Acordou da pior maneira possível. Com o som do despertador. Já tinha se decidido a trocar o jeito como se levantaria da cama, mas a possibilidade de sair da inércia já o deixava em frangalhos, por isso, era melhor continuar acordando de forma trágica todos os dias a ter que modificar seus hábitos. “Você só vai conseguir mudar o que tem feito depois que for para terapia”, dissera seu médico, pelo menos nas últimas dez vezes que o visitara. Permanecer em casa, com saída quase que exclusiva para o consultório, só fez com que a hipocondria tomasse proporções maiores.

Como das últimas vezes que se consultara, a recomendação do especialista não surtiu nenhum efeito. Sabia que aquela coisa de contar todos os sofrimentos, temores e angústias para outra pessoa era só manipulação da classe médica para que sentissem o ego mais massageado. Sabia disso como ninguém.

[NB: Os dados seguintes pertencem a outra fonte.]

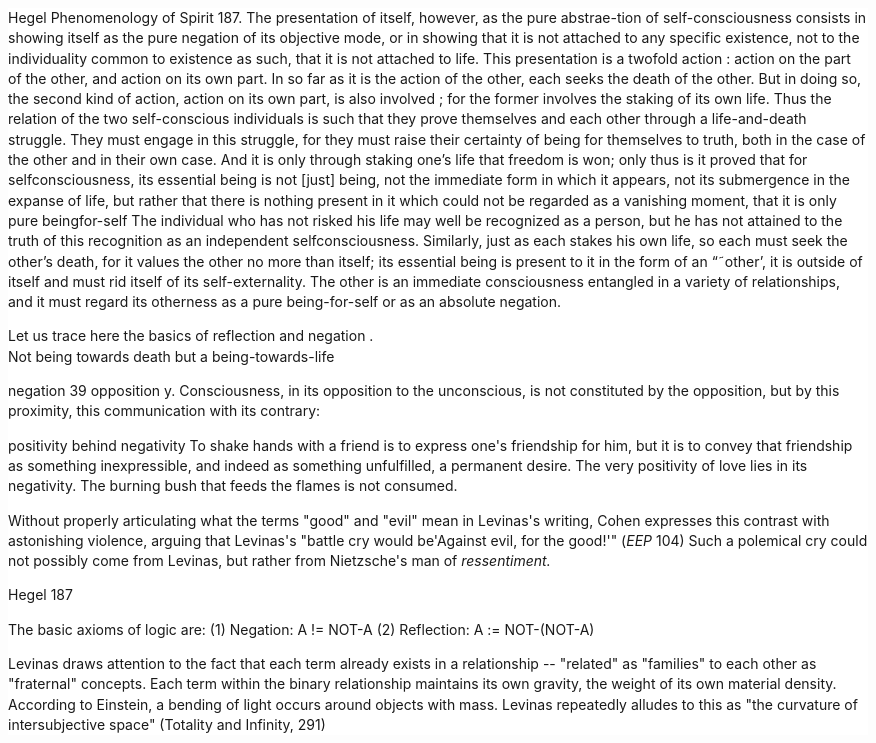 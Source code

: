 Hegel Phenomenology of Spirit 187.   The presentation of itself, however, as the pure abstrae-tion of self-consciousness consists in showing itself as the pure negation of its objective mode, or in showing that it is not attached to any specific existence, not to the individuality common to existence as such, that it is not attached to life. This presentation is a twofold action : action on the part of the other, and action on its own part. In so far as it is the action of the other, each seeks the death of the other. But in doing so, the second kind of action, action on its own part, is also involved ; for the former involves the staking of its own life. Thus the relation of the two self-conscious individuals is such that they prove themselves and each other through a life-and-death struggle. They must engage in this struggle, for they must raise their certainty of being for themselves to truth, both in the case of the other and in their own case. And it is only through staking one’s life that freedom is won; only thus is it proved that for selfconsciousness, its essential being is not [just] being, not the immediate form in which it appears, not its submergence in the expanse of life, but rather that there is nothing present in it which could not be regarded as a vanishing moment, that it is only pure beingfor-self The individual who has not risked his life may well be recognized as a person, but he has not attained to the truth of this recognition as an independent selfconsciousness. Similarly, just as each stakes his own life, so each must seek the other’s death, for it values the other no more than itself; its essential being is present to it in the form of an “˜other’, it is outside of itself and must rid itself of its self-externality. The other is an immediate consciousness entangled in a variety of relationships, and it must regard its otherness as a pure being-for-self or as an absolute negation.


Let us trace here the basics of reflection and negation .  
Not being towards death but a being-towards-life

negation
39 opposition
y. Consciousness, in its opposition to the unconscious, is not constituted by the
opposition, but by this proximity, this communication with its contrary:


positivity behind negativity
To shake hands with a friend is to express one's friendship for him, but it is to
convey that friendship as something inexpressible, and indeed as something unfulfilled, a
permanent desire. The very positivity of love lies in its negativity. The burning bush that feeds the
flames is not consumed.


Without properly articulating what the terms "good" and "evil" mean in Levinas's writing, Cohen expresses this contrast with astonishing violence, arguing that Levinas's "battle cry would be'Against evil, for the good!'" (<em>EEP</em> 104) Such a polemical cry could not possibly come from Levinas, but rather from Nietzsche's man of <em>ressentiment.</em>

Hegel 187


The basic axioms of logic are:
(1) Negation: A != NOT-A
(2) Reflection: A := NOT-(NOT-A)

Levinas draws attention to the fact that each term already exists in a relationship -- "related" as "families" to each other as "fraternal" concepts. Each term within the binary relationship maintains its own gravity, the weight of its own material density. According to Einstein, a bending of light occurs around objects with mass. Levinas repeatedly alludes to this as "the curvature of intersubjective space" (Totality and Infinity, 291)

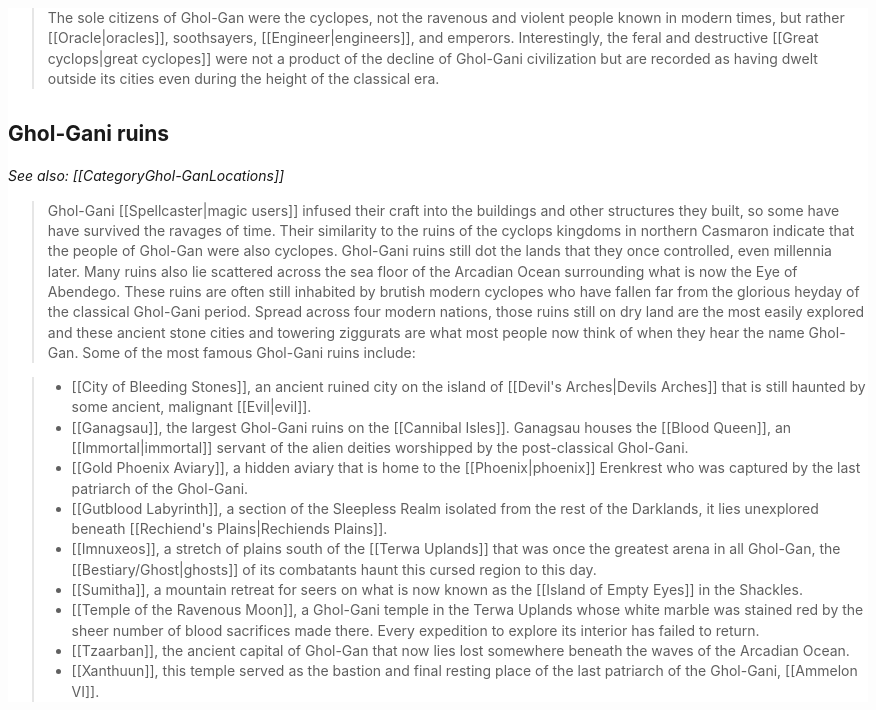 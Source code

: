 > The sole citizens of Ghol-Gan were the cyclopes, not the ravenous and violent people known in modern times, but rather [[Oracle|oracles]], soothsayers, [[Engineer|engineers]], and emperors. Interestingly, the feral and destructive [[Great cyclops|great cyclopes]] were not a product of the decline of Ghol-Gani civilization but are recorded as having dwelt outside its cities even during the height of the classical era.


## Ghol-Gani ruins

*See also: [[CategoryGhol-GanLocations]]*
> Ghol-Gani [[Spellcaster|magic users]] infused their craft into the buildings and other structures they built, so some have have survived the ravages of time. Their similarity to the ruins of the cyclops kingdoms in northern Casmaron indicate that the people of Ghol-Gan were also cyclopes. Ghol-Gani ruins still dot the lands that they once controlled, even millennia later. Many ruins also lie scattered across the sea floor of the Arcadian Ocean surrounding what is now the Eye of Abendego. These ruins are often still inhabited by brutish modern cyclopes who have fallen far from the glorious heyday of the classical Ghol-Gani period. Spread across four modern nations, those ruins still on dry land are the most easily explored and these ancient stone cities and towering ziggurats are what most people now think of when they hear the name Ghol-Gan.
> Some of the most famous Ghol-Gani ruins include:

> - [[City of Bleeding Stones]], an ancient ruined city on the island of [[Devil's Arches|Devils Arches]] that is still haunted by some ancient, malignant [[Evil|evil]].
> - [[Ganagsau]], the largest Ghol-Gani ruins on the [[Cannibal Isles]]. Ganagsau houses the [[Blood Queen]], an [[Immortal|immortal]] servant of the alien deities worshipped by the post-classical Ghol-Gani.
> - [[Gold Phoenix Aviary]], a hidden aviary that is home to the [[Phoenix|phoenix]] Erenkrest who was captured by the last patriarch of the Ghol-Gani.
> - [[Gutblood Labyrinth]], a section of the Sleepless Realm isolated from the rest of the Darklands, it lies unexplored beneath [[Rechiend's Plains|Rechiends Plains]].
> - [[Imnuxeos]], a stretch of plains south of the [[Terwa Uplands]] that was once the greatest arena in all Ghol-Gan, the [[Bestiary/Ghost|ghosts]] of its combatants haunt this cursed region to this day.
> - [[Sumitha]], a mountain retreat for seers on what is now known as the [[Island of Empty Eyes]] in the Shackles.
> - [[Temple of the Ravenous Moon]], a Ghol-Gani temple in the Terwa Uplands whose white marble was stained red by the sheer number of blood sacrifices made there. Every expedition to explore its interior has failed to return.
> - [[Tzaarban]], the ancient capital of Ghol-Gan that now lies lost somewhere beneath the waves of the Arcadian Ocean.
> - [[Xanthuun]], this temple served as the bastion and final resting place of the last patriarch of the Ghol-Gani, [[Ammelon VI]].







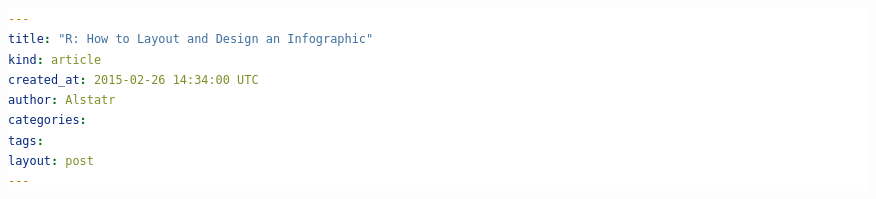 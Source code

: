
 ```yaml
---
title: "R: How to Layout and Design an Infographic"
kind: article
created_at: 2015-02-26 14:34:00 UTC
author: Alstatr
categories: 
tags: 
layout: post
---
```
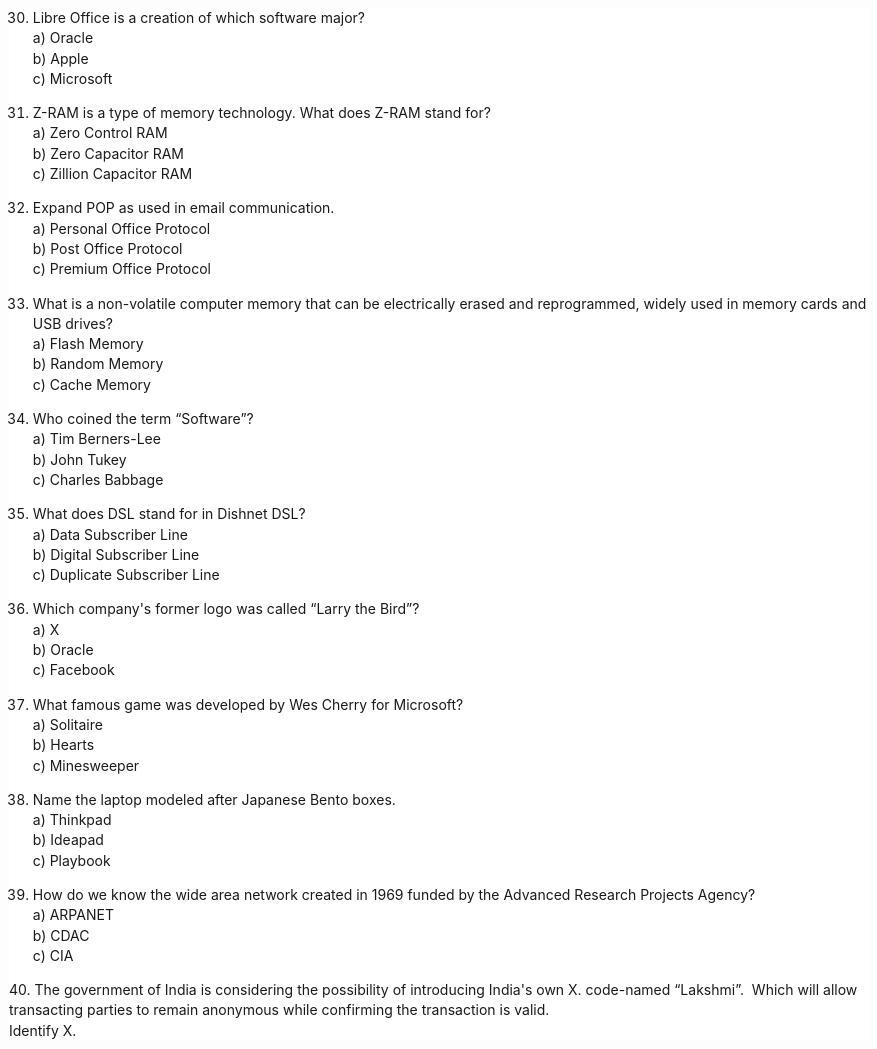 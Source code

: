 30. Libre Office is a creation of which software major?  
    a) Oracle  
    b) Apple  
    c) Microsoft  
31. Z-RAM is a type of memory technology. What does Z-RAM stand for?  
    a) Zero Control RAM  
    b) Zero Capacitor RAM  
    c) Zillion Capacitor RAM

32. Expand POP as used in email communication.  
    a) Personal Office Protocol  
    b) Post Office Protocol  
    c) Premium Office Protocol

33.  What is a non-volatile computer memory that can be electrically erased and reprogrammed, widely used in memory cards and USB drives?  
    a) Flash Memory  
    b) Random Memory  
    c) Cache Memory

34. Who coined the term “Software”?  
    a) Tim Berners-Lee  
    b) John Tukey  
    c) Charles Babbage

35. What does DSL stand for in Dishnet DSL?  
    a) Data Subscriber Line  
    b) Digital Subscriber Line  
    c) Duplicate Subscriber Line

36. Which company's former logo was called “Larry the Bird”?  
    a) X  
    b) Oracle  
    c) Facebook

37. What famous game was developed by Wes Cherry for Microsoft?  
    a) Solitaire  
    b) Hearts  
    c) Minesweeper  
38. Name the laptop modeled after Japanese Bento boxes.  
    a) Thinkpad  
    b) Ideapad  
    c) Playbook

39. How do we know the wide area network created in 1969 funded by the Advanced Research Projects Agency?  
    a) ARPANET  
    b) CDAC  
    c) CIA

40\. The government of India is considering the possibility of introducing India's own X. code-named “Lakshmi”.  Which will allow transacting parties to remain anonymous while confirming the transaction is valid.  
Identify X. 
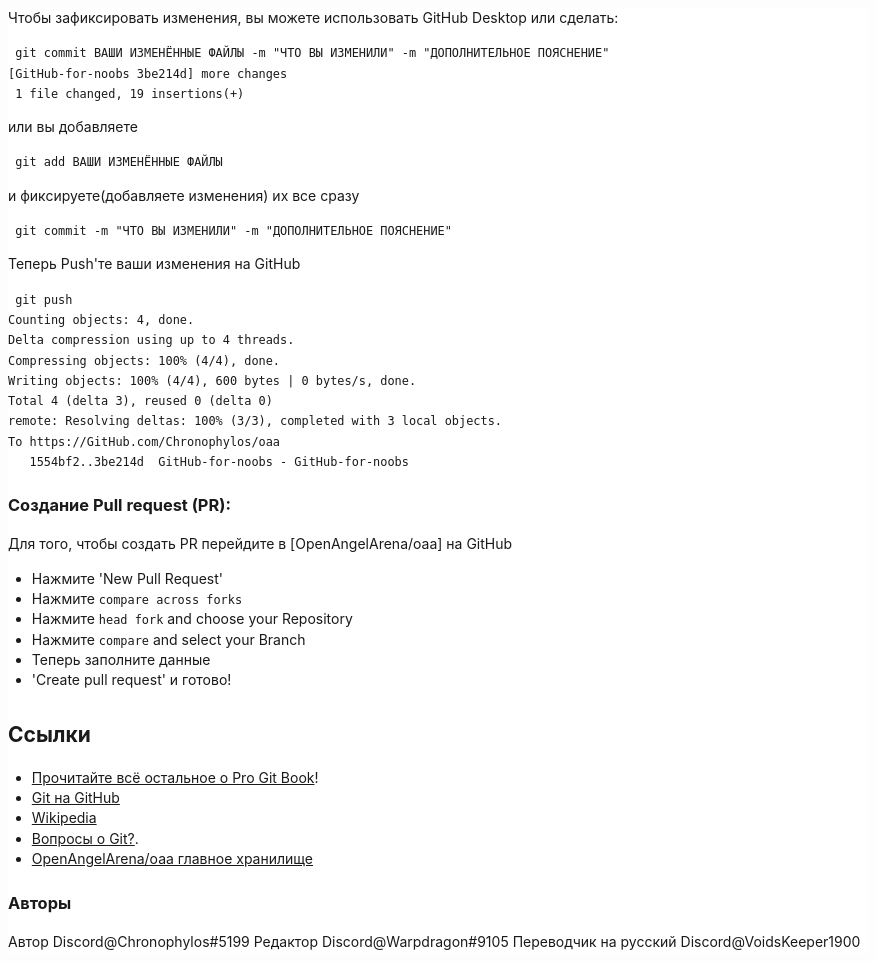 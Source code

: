 Чтобы зафиксировать изменения, вы можете использовать GitHub Desktop или сделать:
```
 git commit ВАШИ ИЗМЕНЁННЫЕ ФАЙЛЫ -m "ЧТО ВЫ ИЗМЕНИЛИ" -m "ДОПОЛНИТЕЛЬНОЕ ПОЯСНЕНИЕ"
[GitHub-for-noobs 3be214d] more changes
 1 file changed, 19 insertions(+)
```

или вы добавляете 
```
 git add ВАШИ ИЗМЕНЁННЫЕ ФАЙЛЫ
```
и фиксируете(добавляете изменения) их все сразу
```
 git commit -m "ЧТО ВЫ ИЗМЕНИЛИ" -m "ДОПОЛНИТЕЛЬНОЕ ПОЯСНЕНИЕ"
```

Теперь Push'те ваши изменения на GitHub
```
 git push
Counting objects: 4, done.
Delta compression using up to 4 threads.
Compressing objects: 100% (4/4), done.
Writing objects: 100% (4/4), 600 bytes | 0 bytes/s, done.
Total 4 (delta 3), reused 0 (delta 0)
remote: Resolving deltas: 100% (3/3), completed with 3 local objects.
To https://GitHub.com/Chronophylos/oaa
   1554bf2..3be214d  GitHub-for-noobs - GitHub-for-noobs
```

### Создание Pull request (PR):

Для того, чтобы создать PR перейдите в [OpenAngelArena/oaa] на GitHub
- Нажмите 'New Pull Request'
- Нажмите `compare across forks`
- Нажмите `head fork` and choose your Repository
- Нажмите `compare` and select your Branch
- Теперь заполните данные
- 'Create pull request' и готово!

## Ссылки
- [Прочитайте всё остальное о Pro Git Book](https://git-scm.com/book/en/v2)!
- [Git на GitHub](https://GitHub.com/git/git)
- [Wikipedia](https://en.wikipedia.org/wiki/GitHub)
- [Вопросы о Git?](https://stackoverflow.com/questions/tagged/git).
- [OpenAngelArena/oaa главное хранилище](https://GitHub.com/OpenAngelArena/oaa)

### Авторы
Автор Discord@Chronophylos#5199
Редактор Discord@Warpdragon#9105
Переводчик на русский Discord@VoidsKeeper1900

[0]: README.md
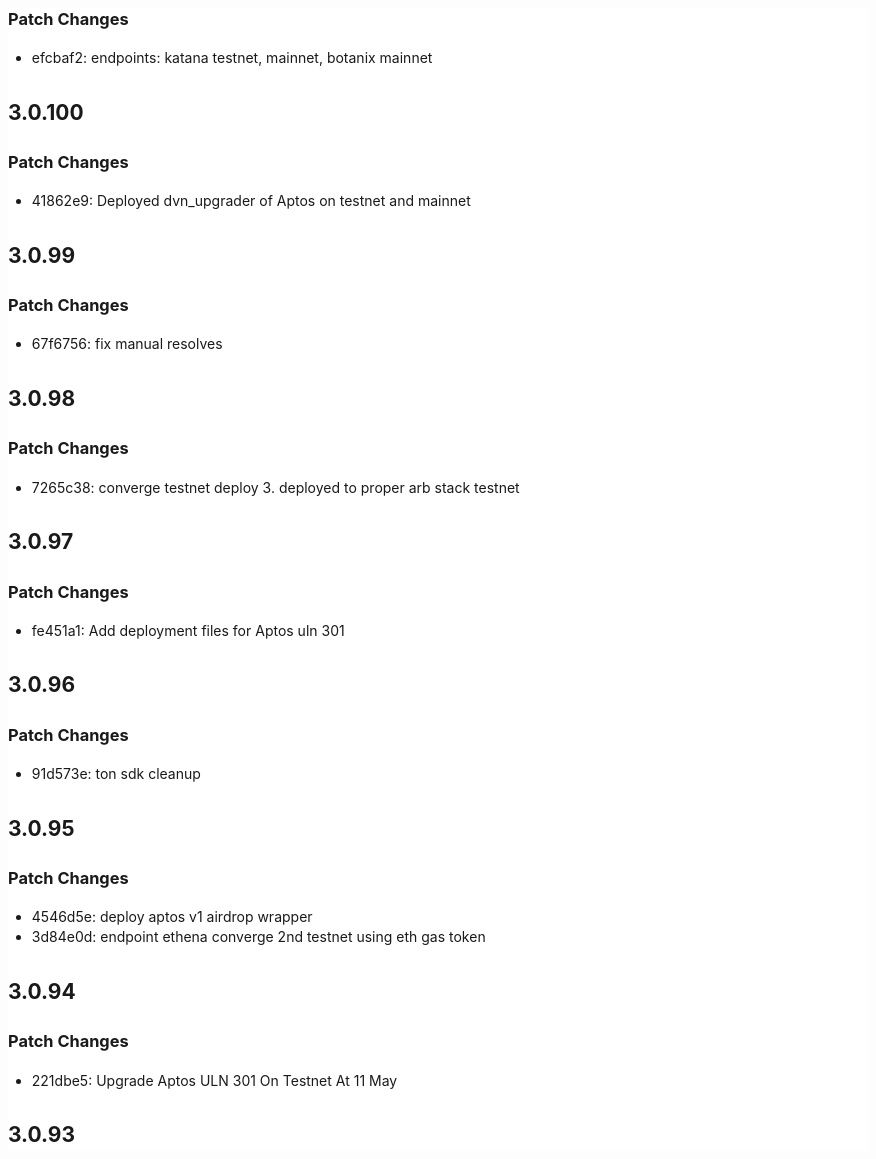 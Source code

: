 ### Patch Changes

- efcbaf2: endpoints: katana testnet, mainnet, botanix mainnet

## 3.0.100

### Patch Changes

- 41862e9: Deployed dvn_upgrader of Aptos on testnet and mainnet

## 3.0.99

### Patch Changes

- 67f6756: fix manual resolves

## 3.0.98

### Patch Changes

- 7265c38: converge testnet deploy 3. deployed to proper arb stack testnet

## 3.0.97

### Patch Changes

- fe451a1: Add deployment files for Aptos uln 301

## 3.0.96

### Patch Changes

- 91d573e: ton sdk cleanup

## 3.0.95

### Patch Changes

- 4546d5e: deploy aptos v1 airdrop wrapper
- 3d84e0d: endpoint ethena converge 2nd testnet using eth gas token

## 3.0.94

### Patch Changes

- 221dbe5: Upgrade Aptos ULN 301 On Testnet At 11 May

## 3.0.93
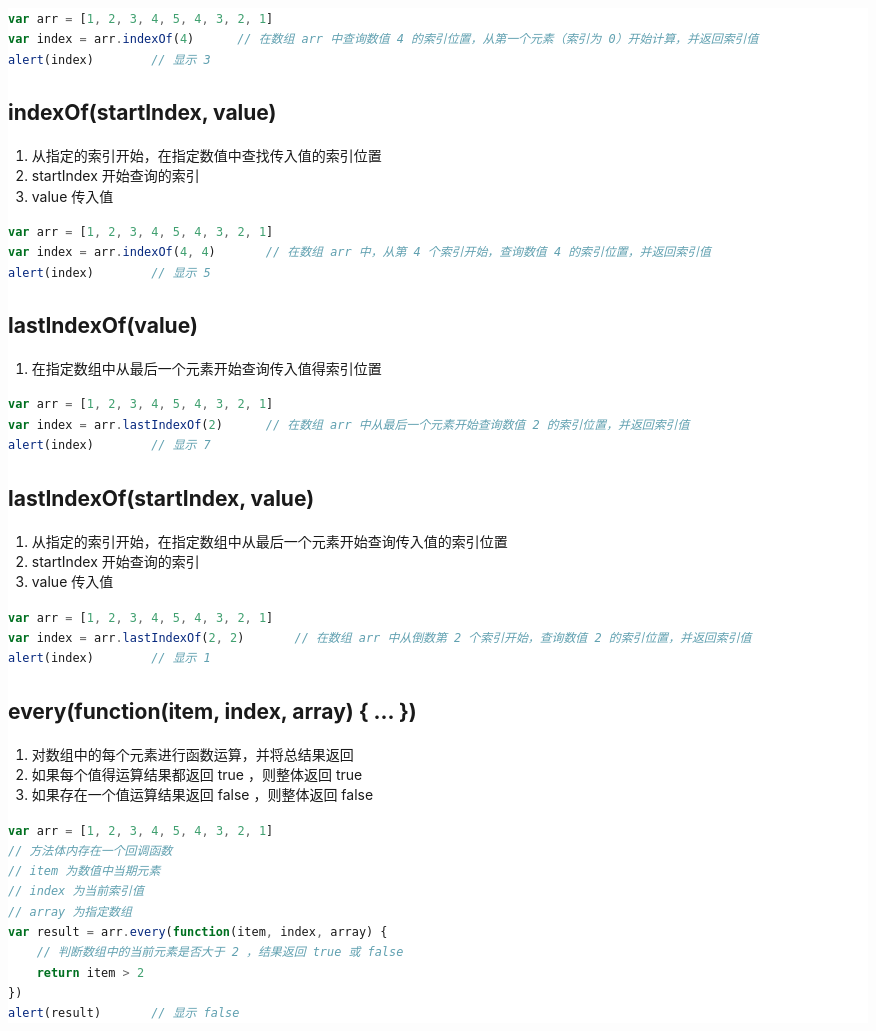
 ```js
var arr = [1, 2, 3, 4, 5, 4, 3, 2, 1]
var index = arr.indexOf(4)		// 在数组 arr 中查询数值 4 的索引位置，从第一个元素（索引为 0）开始计算，并返回索引值
alert(index)		// 显示 3
```

## indexOf(startIndex, value)
1. 从指定的索引开始，在指定数值中查找传入值的索引位置
2. startIndex 开始查询的索引
3. value 传入值

```js
var arr = [1, 2, 3, 4, 5, 4, 3, 2, 1]
var index = arr.indexOf(4, 4)		// 在数组 arr 中，从第 4 个索引开始，查询数值 4 的索引位置，并返回索引值
alert(index)		// 显示 5
```

## lastIndexOf(value)
1. 在指定数组中从最后一个元素开始查询传入值得索引位置

```js
var arr = [1, 2, 3, 4, 5, 4, 3, 2, 1]
var index = arr.lastIndexOf(2)		// 在数组 arr 中从最后一个元素开始查询数值 2 的索引位置，并返回索引值
alert(index)		// 显示 7
```

## lastIndexOf(startIndex, value)
1. 从指定的索引开始，在指定数组中从最后一个元素开始查询传入值的索引位置
2. startIndex 开始查询的索引
3. value 传入值

```js
var arr = [1, 2, 3, 4, 5, 4, 3, 2, 1]
var index = arr.lastIndexOf(2, 2)		// 在数组 arr 中从倒数第 2 个索引开始，查询数值 2 的索引位置，并返回索引值
alert(index)		// 显示 1
```

## every(function(item, index, array) { ... })
1. 对数组中的每个元素进行函数运算，并将总结果返回
2. 如果每个值得运算结果都返回 true ，则整体返回 true
3. 如果存在一个值运算结果返回 false ，则整体返回 false

```js
var arr = [1, 2, 3, 4, 5, 4, 3, 2, 1]
// 方法体内存在一个回调函数
// item 为数值中当期元素
// index 为当前索引值
// array 为指定数组
var result = arr.every(function(item, index, array) {
	// 判断数组中的当前元素是否大于 2 ，结果返回 true 或 false
	return item > 2
})
alert(result)		// 显示 false
```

Mas, naquela noite, depois de mais uma maratona de filmes, assistir ao “Clube da Luta” pela vigésima terceira vez fez com que uma nova ideia surgisse à cabeça: a terapia em grupo. Sabia o quanto aquilo era ridículo, mas se expor para um monte de viciados, malucos e drogados, de repente, lhe pareceu algo excitante. Quem sabe, assim como Jack (na pele de Edward Norton), não descobriria ali uma fonte de prazer alucinante.